Biotherapeutic and Medicinal Sciences, Biogen, 225 Binney Street, Cambridge, MA 02142, USA.
Molecules. 2024 Feb 13;29(4):830. doi: 10.3390/molecules29040830.
The rank ordering of ligands remains one of the most attractive challenges in drug discovery. While physics-based in silico binding affinity methods dominate the field, they still have problems, which largely revolve around forcefield accuracy and sampling. Recent advances in machine learning have gained traction for protein-ligand binding affinity predictions in early drug discovery programs. In this article, we perform retrospective binding free energy evaluations for 172 compounds from our internal collection spread over four different protein targets and five congeneric ligand series. We compared multiple state-of-the-art free energy methods ranging from physics-based methods with different levels of complexity and conformational sampling to state-of-the-art machine-learning-based methods that were available to us. Overall, we found that physics-based methods behaved particularly well when the ligand perturbations were made in the solvation region, and they did not perform as well when accounting for large conformational changes in protein active sites. On the other end, machine-learning-based methods offer a good cost-effective alternative for binding free energy calculations, but the accuracy of their predictions is highly dependent on the experimental data available for training the model.

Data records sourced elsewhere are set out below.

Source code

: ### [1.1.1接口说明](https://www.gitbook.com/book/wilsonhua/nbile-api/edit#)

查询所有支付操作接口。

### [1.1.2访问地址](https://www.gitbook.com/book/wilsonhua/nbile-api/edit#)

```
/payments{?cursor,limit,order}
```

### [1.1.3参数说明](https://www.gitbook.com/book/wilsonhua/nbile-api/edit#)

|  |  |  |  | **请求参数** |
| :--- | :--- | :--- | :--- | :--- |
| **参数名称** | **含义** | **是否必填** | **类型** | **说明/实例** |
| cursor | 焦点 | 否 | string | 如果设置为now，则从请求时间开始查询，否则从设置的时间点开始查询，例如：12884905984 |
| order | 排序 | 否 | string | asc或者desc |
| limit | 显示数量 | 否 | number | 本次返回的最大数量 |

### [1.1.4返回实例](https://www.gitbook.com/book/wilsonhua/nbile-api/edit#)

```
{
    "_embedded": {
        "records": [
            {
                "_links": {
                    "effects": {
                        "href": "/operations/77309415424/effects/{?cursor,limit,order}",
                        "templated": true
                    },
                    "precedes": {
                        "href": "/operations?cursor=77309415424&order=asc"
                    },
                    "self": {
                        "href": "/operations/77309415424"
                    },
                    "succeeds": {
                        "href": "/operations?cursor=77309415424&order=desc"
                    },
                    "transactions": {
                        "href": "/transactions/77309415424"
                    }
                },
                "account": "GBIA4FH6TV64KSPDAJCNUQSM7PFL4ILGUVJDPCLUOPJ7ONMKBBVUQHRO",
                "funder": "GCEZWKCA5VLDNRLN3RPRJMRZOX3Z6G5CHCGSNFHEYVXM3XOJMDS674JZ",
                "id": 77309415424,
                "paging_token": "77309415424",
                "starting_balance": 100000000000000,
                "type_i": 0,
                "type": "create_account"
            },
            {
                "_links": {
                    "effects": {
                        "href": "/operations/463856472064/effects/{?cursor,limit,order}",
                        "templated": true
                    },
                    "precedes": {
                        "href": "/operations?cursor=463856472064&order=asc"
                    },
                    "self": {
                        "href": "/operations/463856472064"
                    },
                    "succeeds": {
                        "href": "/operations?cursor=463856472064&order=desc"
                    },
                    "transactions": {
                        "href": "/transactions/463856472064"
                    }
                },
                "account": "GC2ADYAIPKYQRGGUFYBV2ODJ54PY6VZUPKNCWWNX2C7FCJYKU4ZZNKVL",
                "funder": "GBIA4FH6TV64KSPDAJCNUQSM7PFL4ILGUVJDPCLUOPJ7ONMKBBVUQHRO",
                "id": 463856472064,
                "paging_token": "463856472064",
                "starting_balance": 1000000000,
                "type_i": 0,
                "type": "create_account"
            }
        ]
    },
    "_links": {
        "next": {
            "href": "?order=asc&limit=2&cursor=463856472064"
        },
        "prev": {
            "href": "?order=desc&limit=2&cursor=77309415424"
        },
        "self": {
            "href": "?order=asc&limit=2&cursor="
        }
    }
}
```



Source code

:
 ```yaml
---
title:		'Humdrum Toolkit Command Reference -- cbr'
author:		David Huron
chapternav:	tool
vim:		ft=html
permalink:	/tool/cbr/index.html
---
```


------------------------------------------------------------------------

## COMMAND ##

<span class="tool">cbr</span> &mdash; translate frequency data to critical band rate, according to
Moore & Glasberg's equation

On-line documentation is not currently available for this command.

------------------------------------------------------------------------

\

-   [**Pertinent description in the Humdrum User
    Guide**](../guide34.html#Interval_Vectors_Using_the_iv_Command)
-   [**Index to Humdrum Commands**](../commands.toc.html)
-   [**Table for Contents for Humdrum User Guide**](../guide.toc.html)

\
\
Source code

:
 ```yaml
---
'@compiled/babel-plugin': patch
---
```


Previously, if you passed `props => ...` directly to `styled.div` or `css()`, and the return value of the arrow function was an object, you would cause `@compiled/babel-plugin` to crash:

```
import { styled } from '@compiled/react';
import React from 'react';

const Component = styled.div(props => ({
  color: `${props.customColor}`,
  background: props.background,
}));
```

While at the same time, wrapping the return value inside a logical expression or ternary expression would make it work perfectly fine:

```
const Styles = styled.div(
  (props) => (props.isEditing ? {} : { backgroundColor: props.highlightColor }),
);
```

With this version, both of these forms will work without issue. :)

配体的排序仍然是药物发现中最具吸引力的挑战之一。虽然基于物理的计算结合亲和力方法主导着该领域,但它们仍然存在问题,这些问题主要集中在力场的准确性和采样上。最近,机器学习在早期药物发现项目中对蛋白质-配体结合亲和力的预测取得了进展。在本文中,我们对来自我们内部收藏的 172 种化合物进行了回顾性的结合自由能评估,这些化合物分布在四个不同的蛋白质靶标和五个同类配体系列上。我们比较了多种最先进的自由能方法,从具有不同复杂程度和构象采样的基于物理的方法到我们可用的最先进的基于机器学习的方法。总的来说,我们发现基于物理的方法在溶剂化区域进行配体扰动时表现得特别好,而在考虑蛋白质活性位点的大构象变化时,它们的表现就不太好。另一方面,基于机器学习的方法为结合自由能计算提供了一种很好的具有成本效益的替代方案,但它们的预测准确性高度依赖于用于训练模型的实验数据。